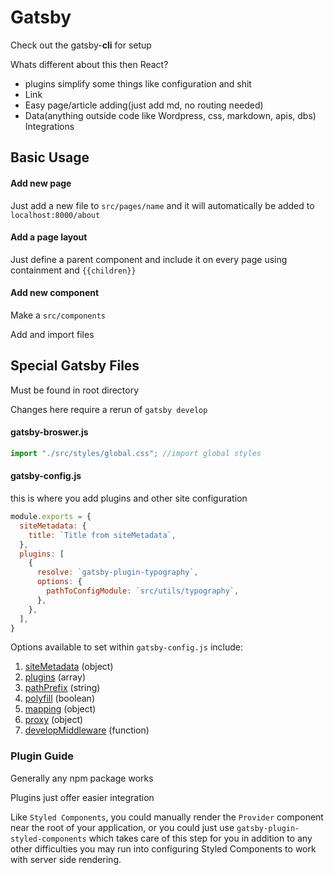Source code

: # Gatsby

Check out the gatsby-**cli** for setup

Whats different about this then React?

- plugins simplify some things like configuration and shit
- Link
- Easy page/article adding(just add md, no routing needed)
- Data(anything outside code like Wordpress, css, markdown, apis, dbs) Integrations

## Basic Usage

#### Add new page

Just add a new file to `src/pages/name` and it will automatically be added to `localhost:8000/about`

#### Add a page layout

Just define a parent component and include it on every page using containment and `{{children}}`

#### Add new component

Make a `src/components`

Add and import files

## Special Gatsby Files

Must be found in root directory

Changes here require a rerun of `gatsby develop`

#### gatsby-broswer.js

```js
import "./src/styles/global.css"; //import global styles
```

#### gatsby-config.js

this is where you add plugins and other site configuration

```js
module.exports = {
  siteMetadata: {
    title: `Title from siteMetadata`,
  },
  plugins: [
    {
      resolve: `gatsby-plugin-typography`,
      options: {
        pathToConfigModule: `src/utils/typography`,
      },
    },
  ],
}
```

Options available to set within `gatsby-config.js` include:

1. [siteMetadata](https://www.gatsbyjs.org/docs/gatsby-config/#sitemetadata) (object)
2. [plugins](https://www.gatsbyjs.org/docs/gatsby-config/#plugins) (array)
3. [pathPrefix](https://www.gatsbyjs.org/docs/gatsby-config/#pathprefix) (string)
4. [polyfill](https://www.gatsbyjs.org/docs/gatsby-config/#polyfill) (boolean)
5. [mapping](https://www.gatsbyjs.org/docs/gatsby-config/#mapping-node-types) (object)
6. [proxy](https://www.gatsbyjs.org/docs/gatsby-config/#proxy) (object)
7. [developMiddleware](https://www.gatsbyjs.org/docs/gatsby-config/#advanced-proxying-with-developmiddleware) (function)

### Plugin Guide

Generally any npm package works

Plugins just offer easier integration 

Like  `Styled Components`, you could manually render the `Provider` component near the root of your application, or you could just use `gatsby-plugin-styled-components` which takes care of this step for you in addition to any other difficulties you may run into configuring Styled Components to work with server side rendering.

Task:
Copy every line above exactly, leaving no picture in the copy.

Your solution:
Source code

: # Gatsby

Check out the gatsby-**cli** for setup

Whats different about this then React?

- plugins simplify some things like configuration and shit
- Link
- Easy page/article adding(just add md, no routing needed)
- Data(anything outside code like Wordpress, css, markdown, apis, dbs) Integrations

## Basic Usage

#### Add new page

Just add a new file to `src/pages/name` and it will automatically be added to `localhost:8000/about`

#### Add a page layout

Just define a parent component and include it on every page using containment and `{{children}}`

#### Add new component

Make a `src/components`

Add and import files

## Special Gatsby Files

Must be found in root directory

Changes here require a rerun of `gatsby develop`

#### gatsby-broswer.js

```js
import "./src/styles/global.css"; //import global styles
```

#### gatsby-config.js

this is where you add plugins and other site configuration

```js
module.exports = {
  siteMetadata: {
    title: `Title from siteMetadata`,
  },
  plugins: [
    {
      resolve: `gatsby-plugin-typography`,
      options: {
        pathToConfigModule: `src/utils/typography`,
      },
    },
  ],
}
```

Options available to set within `gatsby-config.js` include:

1. [siteMetadata](https://www.gatsbyjs.org/docs/gatsby-config/#sitemetadata) (object)
2. [plugins](https://www.gatsbyjs.org/docs/gatsby-config/#plugins) (array)
3. [pathPrefix](https://www.gatsbyjs.org/docs/gatsby-config/#pathprefix) (string)
4. [polyfill](https://www.gatsbyjs.org/docs/gatsby-config/#polyfill) (boolean)
5. [mapping](https://www.gatsbyjs.org/docs/gatsby-config/#mapping-node-types) (object)
6. [proxy](https://www.gatsbyjs.org/docs/gatsby-config/#proxy) (object)
7. [developMiddleware](https://www.gatsbyjs.org/docs/gatsby-config/#advanced-proxying-with-developmiddleware) (function)

### Plugin Guide

Generally any npm package works

Plugins just offer easier integration 

Like  `Styled Components`, you could manually render the `Provider` component near the root of your application, or you could just use `gatsby-plugin-styled-components` which takes care of this step for you in addition to any other difficulties you may run into configuring Styled Components to work with server side rendering.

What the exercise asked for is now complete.